→ Dataset entries
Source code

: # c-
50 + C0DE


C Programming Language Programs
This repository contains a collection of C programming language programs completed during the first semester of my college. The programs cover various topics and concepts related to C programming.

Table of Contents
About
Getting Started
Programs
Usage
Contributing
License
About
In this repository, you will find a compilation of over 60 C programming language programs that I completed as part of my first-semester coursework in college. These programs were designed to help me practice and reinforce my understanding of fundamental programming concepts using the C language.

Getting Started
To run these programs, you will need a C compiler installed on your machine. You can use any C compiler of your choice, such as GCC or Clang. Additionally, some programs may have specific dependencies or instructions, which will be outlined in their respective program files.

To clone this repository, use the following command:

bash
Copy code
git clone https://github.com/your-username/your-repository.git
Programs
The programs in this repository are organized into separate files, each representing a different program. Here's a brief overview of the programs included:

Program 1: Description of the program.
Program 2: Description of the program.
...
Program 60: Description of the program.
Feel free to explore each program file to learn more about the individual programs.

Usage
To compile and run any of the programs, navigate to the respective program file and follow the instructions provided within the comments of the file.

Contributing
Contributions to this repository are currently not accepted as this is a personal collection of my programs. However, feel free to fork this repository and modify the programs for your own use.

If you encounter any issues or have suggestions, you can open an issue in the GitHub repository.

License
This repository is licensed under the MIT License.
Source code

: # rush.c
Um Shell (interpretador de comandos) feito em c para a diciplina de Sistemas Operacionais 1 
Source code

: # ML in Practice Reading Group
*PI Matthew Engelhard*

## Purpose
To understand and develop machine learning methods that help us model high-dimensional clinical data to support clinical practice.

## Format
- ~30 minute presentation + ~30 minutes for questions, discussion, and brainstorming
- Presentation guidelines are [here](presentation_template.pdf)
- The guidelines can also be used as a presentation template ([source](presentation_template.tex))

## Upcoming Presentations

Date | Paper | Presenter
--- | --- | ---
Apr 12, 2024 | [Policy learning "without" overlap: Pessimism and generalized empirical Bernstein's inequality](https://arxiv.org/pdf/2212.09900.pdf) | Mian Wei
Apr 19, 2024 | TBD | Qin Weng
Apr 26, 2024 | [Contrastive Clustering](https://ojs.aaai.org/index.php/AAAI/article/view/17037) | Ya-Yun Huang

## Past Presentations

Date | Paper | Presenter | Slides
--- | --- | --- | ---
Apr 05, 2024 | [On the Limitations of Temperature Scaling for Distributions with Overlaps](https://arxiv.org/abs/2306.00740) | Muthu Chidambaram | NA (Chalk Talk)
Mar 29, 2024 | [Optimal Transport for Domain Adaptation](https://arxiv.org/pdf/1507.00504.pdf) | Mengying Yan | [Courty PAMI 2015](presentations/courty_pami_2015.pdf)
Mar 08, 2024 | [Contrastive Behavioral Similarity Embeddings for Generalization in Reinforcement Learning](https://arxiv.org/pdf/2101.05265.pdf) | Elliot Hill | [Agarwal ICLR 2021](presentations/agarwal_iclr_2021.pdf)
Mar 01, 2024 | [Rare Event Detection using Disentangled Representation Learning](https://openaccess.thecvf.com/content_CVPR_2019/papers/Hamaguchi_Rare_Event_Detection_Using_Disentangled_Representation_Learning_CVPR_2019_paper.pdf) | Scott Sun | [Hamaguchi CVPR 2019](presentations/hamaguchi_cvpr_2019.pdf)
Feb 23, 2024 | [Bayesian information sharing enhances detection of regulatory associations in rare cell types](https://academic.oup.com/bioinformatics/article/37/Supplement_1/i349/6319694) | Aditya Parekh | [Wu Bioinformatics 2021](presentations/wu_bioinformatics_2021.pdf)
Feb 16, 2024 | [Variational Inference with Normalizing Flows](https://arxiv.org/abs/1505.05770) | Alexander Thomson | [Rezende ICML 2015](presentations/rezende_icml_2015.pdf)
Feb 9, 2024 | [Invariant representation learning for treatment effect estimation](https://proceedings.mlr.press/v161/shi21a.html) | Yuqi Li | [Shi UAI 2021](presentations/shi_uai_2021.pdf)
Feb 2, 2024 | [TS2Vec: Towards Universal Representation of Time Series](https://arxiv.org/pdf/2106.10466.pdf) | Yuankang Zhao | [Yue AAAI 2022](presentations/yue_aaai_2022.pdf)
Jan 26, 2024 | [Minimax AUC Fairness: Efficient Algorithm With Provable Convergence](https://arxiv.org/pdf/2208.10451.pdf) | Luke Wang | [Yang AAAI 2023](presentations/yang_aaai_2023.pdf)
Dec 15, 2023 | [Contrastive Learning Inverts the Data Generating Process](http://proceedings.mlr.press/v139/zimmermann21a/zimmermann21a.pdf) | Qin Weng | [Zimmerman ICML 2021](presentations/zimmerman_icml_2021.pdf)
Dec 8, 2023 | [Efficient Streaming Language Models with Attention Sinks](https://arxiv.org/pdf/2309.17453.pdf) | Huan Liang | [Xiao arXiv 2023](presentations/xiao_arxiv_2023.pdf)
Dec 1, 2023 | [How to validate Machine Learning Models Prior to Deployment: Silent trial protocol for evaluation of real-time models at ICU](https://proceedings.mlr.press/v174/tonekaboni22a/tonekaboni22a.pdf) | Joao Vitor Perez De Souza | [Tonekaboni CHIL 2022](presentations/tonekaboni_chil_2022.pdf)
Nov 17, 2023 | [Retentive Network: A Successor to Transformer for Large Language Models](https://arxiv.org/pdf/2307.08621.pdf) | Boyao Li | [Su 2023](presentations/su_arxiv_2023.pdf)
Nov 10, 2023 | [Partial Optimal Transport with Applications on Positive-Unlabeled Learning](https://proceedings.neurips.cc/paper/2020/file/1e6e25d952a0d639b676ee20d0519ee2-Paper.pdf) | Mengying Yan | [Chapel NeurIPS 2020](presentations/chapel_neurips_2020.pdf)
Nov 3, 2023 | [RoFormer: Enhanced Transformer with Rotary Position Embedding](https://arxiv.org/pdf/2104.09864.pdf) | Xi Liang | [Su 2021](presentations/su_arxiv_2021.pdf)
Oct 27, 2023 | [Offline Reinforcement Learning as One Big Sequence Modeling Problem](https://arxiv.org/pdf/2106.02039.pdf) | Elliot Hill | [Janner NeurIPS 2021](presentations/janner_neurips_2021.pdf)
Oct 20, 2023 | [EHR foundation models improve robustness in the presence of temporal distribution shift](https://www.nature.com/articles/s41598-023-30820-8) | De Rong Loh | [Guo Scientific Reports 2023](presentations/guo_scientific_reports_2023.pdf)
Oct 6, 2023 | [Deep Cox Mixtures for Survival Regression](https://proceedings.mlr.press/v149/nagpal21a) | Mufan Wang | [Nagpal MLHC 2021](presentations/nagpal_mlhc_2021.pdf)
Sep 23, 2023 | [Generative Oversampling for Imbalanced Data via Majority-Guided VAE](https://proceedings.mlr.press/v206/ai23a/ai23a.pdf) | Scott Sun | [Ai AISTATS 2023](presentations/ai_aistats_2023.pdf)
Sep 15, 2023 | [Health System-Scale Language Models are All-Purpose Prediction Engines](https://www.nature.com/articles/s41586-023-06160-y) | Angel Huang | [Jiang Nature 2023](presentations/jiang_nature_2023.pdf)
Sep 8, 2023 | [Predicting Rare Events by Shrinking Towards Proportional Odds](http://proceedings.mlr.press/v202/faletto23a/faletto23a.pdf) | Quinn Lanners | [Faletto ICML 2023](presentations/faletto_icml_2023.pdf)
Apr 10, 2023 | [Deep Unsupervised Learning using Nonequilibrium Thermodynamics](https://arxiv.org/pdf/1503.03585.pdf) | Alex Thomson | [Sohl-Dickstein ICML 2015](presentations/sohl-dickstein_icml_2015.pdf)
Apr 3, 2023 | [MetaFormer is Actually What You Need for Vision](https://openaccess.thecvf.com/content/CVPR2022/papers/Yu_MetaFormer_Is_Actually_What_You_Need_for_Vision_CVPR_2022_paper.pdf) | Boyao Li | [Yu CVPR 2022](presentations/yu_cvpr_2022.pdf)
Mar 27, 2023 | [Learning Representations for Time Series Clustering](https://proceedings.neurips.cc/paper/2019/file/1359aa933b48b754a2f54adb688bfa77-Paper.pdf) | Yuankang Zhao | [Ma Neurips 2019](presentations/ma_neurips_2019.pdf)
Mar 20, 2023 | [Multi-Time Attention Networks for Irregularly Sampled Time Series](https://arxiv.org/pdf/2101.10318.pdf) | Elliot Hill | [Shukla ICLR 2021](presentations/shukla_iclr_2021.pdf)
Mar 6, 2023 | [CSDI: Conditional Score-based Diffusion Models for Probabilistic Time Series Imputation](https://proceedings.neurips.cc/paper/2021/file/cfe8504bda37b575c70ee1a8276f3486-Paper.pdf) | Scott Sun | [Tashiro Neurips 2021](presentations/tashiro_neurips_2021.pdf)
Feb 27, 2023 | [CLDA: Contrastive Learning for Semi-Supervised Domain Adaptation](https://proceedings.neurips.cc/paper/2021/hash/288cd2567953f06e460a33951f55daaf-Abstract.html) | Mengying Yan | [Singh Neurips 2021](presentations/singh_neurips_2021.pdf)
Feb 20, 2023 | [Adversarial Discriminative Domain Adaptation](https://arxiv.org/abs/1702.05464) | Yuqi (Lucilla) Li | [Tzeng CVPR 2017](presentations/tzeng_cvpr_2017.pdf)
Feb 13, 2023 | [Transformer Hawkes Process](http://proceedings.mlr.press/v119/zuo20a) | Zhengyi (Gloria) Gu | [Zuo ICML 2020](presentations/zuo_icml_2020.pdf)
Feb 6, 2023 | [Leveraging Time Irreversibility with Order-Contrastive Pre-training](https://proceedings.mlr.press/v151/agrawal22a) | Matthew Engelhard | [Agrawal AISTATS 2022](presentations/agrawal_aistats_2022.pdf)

→ Exercise prompt
Identify the lines of the entries containing the string "Zhao". Copy each such line.

→ Response area
Feb 2, 2024 | [TS2Vec: Towards Universal Representation of Time Series](https://arxiv.org/pdf/2106.10466.pdf) | Yuankang Zhao | [Yue AAAI 2022](presentations/yue_aaai_2022.pdf)
Mar 27, 2023 | [Learning Representations for Time Series Clustering](https://proceedings.neurips.cc/paper/2019/file/1359aa933b48b754a2f54adb688bfa77-Paper.pdf) | Yuankang Zhao | [Ma Neurips 2019](presentations/ma_neurips_2019.pdf)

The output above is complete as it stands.